Would you please return the lines of the entries below starting at the line that has "48 ECTS\\ %" and ending at the line that has "linear map (an", both included, exactly as they are?

════════════════

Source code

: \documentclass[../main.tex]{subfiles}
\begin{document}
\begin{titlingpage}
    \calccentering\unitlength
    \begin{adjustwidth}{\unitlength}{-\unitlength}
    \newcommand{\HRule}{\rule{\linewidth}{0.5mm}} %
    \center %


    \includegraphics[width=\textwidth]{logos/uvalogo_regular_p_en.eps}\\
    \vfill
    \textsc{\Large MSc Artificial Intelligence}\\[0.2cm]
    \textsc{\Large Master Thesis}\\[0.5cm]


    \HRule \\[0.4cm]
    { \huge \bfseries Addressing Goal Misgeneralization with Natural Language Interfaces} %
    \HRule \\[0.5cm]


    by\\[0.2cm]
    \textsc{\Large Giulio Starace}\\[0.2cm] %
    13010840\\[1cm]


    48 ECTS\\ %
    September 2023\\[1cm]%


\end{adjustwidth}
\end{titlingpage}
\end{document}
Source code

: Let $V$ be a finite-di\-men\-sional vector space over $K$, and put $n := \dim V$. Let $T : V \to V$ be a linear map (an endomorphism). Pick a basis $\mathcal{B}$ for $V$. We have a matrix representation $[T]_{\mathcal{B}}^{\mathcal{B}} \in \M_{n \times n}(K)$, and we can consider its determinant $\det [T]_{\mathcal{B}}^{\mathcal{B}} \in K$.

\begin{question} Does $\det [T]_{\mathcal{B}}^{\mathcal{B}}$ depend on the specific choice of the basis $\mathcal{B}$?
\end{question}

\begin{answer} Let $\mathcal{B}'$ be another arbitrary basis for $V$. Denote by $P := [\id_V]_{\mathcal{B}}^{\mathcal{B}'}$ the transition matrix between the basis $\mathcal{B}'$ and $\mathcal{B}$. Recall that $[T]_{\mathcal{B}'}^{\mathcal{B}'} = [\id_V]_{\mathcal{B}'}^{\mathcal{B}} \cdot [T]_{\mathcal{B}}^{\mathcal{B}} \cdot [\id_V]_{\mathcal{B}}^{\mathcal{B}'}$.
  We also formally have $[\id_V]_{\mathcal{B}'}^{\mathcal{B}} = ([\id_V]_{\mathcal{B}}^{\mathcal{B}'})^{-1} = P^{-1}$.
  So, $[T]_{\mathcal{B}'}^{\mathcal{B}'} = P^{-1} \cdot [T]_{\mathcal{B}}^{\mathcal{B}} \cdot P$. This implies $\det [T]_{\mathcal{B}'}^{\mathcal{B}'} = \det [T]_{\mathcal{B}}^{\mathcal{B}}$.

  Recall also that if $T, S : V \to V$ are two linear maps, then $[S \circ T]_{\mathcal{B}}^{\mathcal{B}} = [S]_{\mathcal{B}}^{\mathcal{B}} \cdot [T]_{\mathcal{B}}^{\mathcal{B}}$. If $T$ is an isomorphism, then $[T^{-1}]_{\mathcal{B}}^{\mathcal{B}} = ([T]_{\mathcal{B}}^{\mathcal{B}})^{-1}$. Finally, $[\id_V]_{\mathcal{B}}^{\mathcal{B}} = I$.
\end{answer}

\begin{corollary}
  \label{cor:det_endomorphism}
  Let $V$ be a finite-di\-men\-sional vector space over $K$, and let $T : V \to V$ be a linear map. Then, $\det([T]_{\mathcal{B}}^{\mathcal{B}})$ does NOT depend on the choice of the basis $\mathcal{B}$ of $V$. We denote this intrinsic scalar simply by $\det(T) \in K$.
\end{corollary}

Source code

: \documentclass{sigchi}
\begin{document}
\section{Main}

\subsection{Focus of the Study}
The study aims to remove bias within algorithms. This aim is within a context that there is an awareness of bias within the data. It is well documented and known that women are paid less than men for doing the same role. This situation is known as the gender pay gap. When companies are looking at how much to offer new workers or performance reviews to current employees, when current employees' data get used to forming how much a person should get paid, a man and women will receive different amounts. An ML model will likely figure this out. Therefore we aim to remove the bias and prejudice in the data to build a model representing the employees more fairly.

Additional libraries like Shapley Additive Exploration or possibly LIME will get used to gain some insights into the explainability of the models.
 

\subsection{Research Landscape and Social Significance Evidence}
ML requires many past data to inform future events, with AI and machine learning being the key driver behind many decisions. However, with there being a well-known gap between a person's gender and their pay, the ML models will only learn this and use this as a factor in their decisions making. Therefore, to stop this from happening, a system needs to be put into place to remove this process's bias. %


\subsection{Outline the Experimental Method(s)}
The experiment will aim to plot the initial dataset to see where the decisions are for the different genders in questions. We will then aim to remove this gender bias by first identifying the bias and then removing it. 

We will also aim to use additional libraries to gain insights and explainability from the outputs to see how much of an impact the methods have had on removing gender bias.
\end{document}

════════════════

*EXERCISE RESULT*.
    48 ECTS\\ %
    September 2023\\[1cm]%


\end{adjustwidth}
\end{titlingpage}
\end{document}
Source code

: Let $V$ be a finite-di\-men\-sional vector space over $K$, and put $n := \dim V$. Let $T : V \to V$ be a linear map (an endomorphism). Pick a basis $\mathcal{B}$ for $V$. We have a matrix representation $[T]_{\mathcal{B}}^{\mathcal{B}} \in \M_{n \times n}(K)$, and we can consider its determinant $\det [T]_{\mathcal{B}}^{\mathcal{B}} \in K$.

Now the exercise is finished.